Dodge bought the shopping plaza adjacent to Edge of the Woods about a year and a half ago, after the former owner put if up for sale. Since he has taken ownership, he has made an effort to better the appearance of the plaza.
The city has matched Dodge’s investment in improving the facade of Edge of the Woods, and Dodge said he hopes for additional city assistance to fix the sidewalks and parkways surrounding his business. Dodge said he had the opportunity to show Harp his progress with the changes to the plaza when she stopped by Edge of the Woods two weeks ago as part of her “shop local” initiative.
Some of Harp’s most important goals for her administration include revitalizing local businesses and increasing retail investment, according to Nemerson.

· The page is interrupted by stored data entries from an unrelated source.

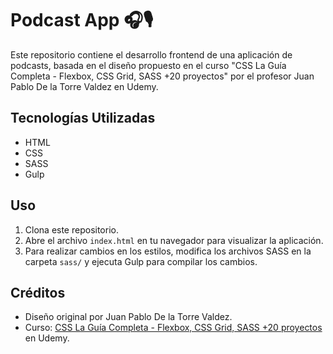 # Podcast App 🎧🎙️

Este repositorio contiene el desarrollo frontend de una aplicación de podcasts, basada en el diseño propuesto en el curso "CSS La Guía Completa - Flexbox, CSS Grid, SASS +20 proyectos" por el profesor Juan Pablo De la Torre Valdez en Udemy.

## Tecnologías Utilizadas
- HTML
- CSS
- SASS
- Gulp


## Uso
1. Clona este repositorio.
2. Abre el archivo `index.html` en tu navegador para visualizar la aplicación.
3. Para realizar cambios en los estilos, modifica los archivos SASS en la carpeta `sass/` y ejecuta Gulp para compilar los cambios.

## Créditos
- Diseño original por Juan Pablo De la Torre Valdez.
- Curso: [CSS La Guía Completa - Flexbox, CSS Grid, SASS +20 proyectos](https://www.udemy.com/share/101uW43@MyPKJvZfR4SJuJRvZYycxoLVT69w0ijGbpisknu7fuu8_OtJe9HH7VsDLuVFyyI2/) en Udemy.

For members of the New Haven community, these changes have been a positive addition to the plaza and street.
“It’s a really good thing,” said Cory Lombard, a New Haven resident. “Most people driving down streets like [Whalley Avenue] think ‘I’m never going down that road again.’ There are just certain roads you avoid. Beautification would really help a lot.”
Other local residents, including Nathan Dowlin ’11, believed that the project was a good idea, nothing that the plaza is in a “really rough area.”
It is precisely that concern that may be keeping Yale students away from the market.
While students recognized the benefits of further development to the plaza, many also said they were still uneasy about the safety of the area.
“I heard that the area is really sketchy,” Jihye Jo GRD ’19 said. “I want to go [to stores] after class, but now it’s so dark. Maybe if there was more light or security [it would interest me].”
Other students, including Maia Eliscovich Sigal ’16, said they were simply unaware of the stores that are more than a few blocks off campus, noting that most necessities are available in Yale’s vicinity.
Elizabeth Spenst ’18 said she does not ever walk down Whalley because she has no reason to. However, she added that she would not be averse to exploring the area in order to look for cheaper alternatives to the produce at Elm Street Market.
While Dodge has no definite plans for more renovations, he will continue his landscaping project and is open to more changes in the future.